- **Data to use**
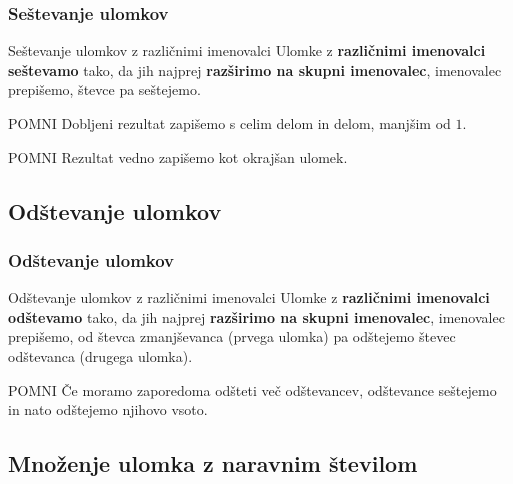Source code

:         \begin{frame}[t]
            \frametitle{Seštevanje ulomkov}

            \begin{alertblock}{Seštevanje ulomkov z različnimi imenovalci}
                Ulomke z \textbf{različnimi imenovalci seštevamo} tako, da jih najprej \textbf{razširimo na skupni imenovalec}, imenovalec prepišemo, števce pa seštejemo.
            \end{alertblock}

            \begin{block}{POMNI}
                Dobljeni rezultat zapišemo s celim delom in delom, manjšim od $1$.
            \end{block}

            \begin{block}{POMNI}
                Rezultat vedno zapišemo kot okrajšan ulomek.
            \end{block}

        \end{frame}

    \subsection{Odštevanje ulomkov}

        \begin{frame}[t]
            \frametitle{Odštevanje ulomkov}

            \begin{alertblock}{Odštevanje ulomkov z različnimi imenovalci}
                Ulomke z \textbf{različnimi imenovalci odštevamo} tako, da jih najprej \textbf{razširimo na skupni imenovalec}, imenovalec prepišemo, od števca zmanjševanca (prvega ulomka) pa odštejemo števec odštevanca (drugega ulomka). 
            \end{alertblock}

            \begin{block}{POMNI}
                Če moramo zaporedoma odšteti več odštevancev, odštevance seštejemo in nato odštejemo njihovo vsoto.
            \end{block}

        \end{frame}

    \subsection{Množenje ulomka z naravnim številom}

- **Exercise directions**
Search the records for the word "imenovalci" and copy out every line that holds it.

- **Solution to this problem**
            \begin{alertblock}{Seštevanje ulomkov z različnimi imenovalci}
                Ulomke z \textbf{različnimi imenovalci seštevamo} tako, da jih najprej \textbf{razširimo na skupni imenovalec}, imenovalec prepišemo, števce pa seštejemo.
            \begin{alertblock}{Odštevanje ulomkov z različnimi imenovalci}
                Ulomke z \textbf{različnimi imenovalci odštevamo} tako, da jih najprej \textbf{razširimo na skupni imenovalec}, imenovalec prepišemo, od števca zmanjševanca (prvega ulomka) pa odštejemo števec odštevanca (drugega ulomka). 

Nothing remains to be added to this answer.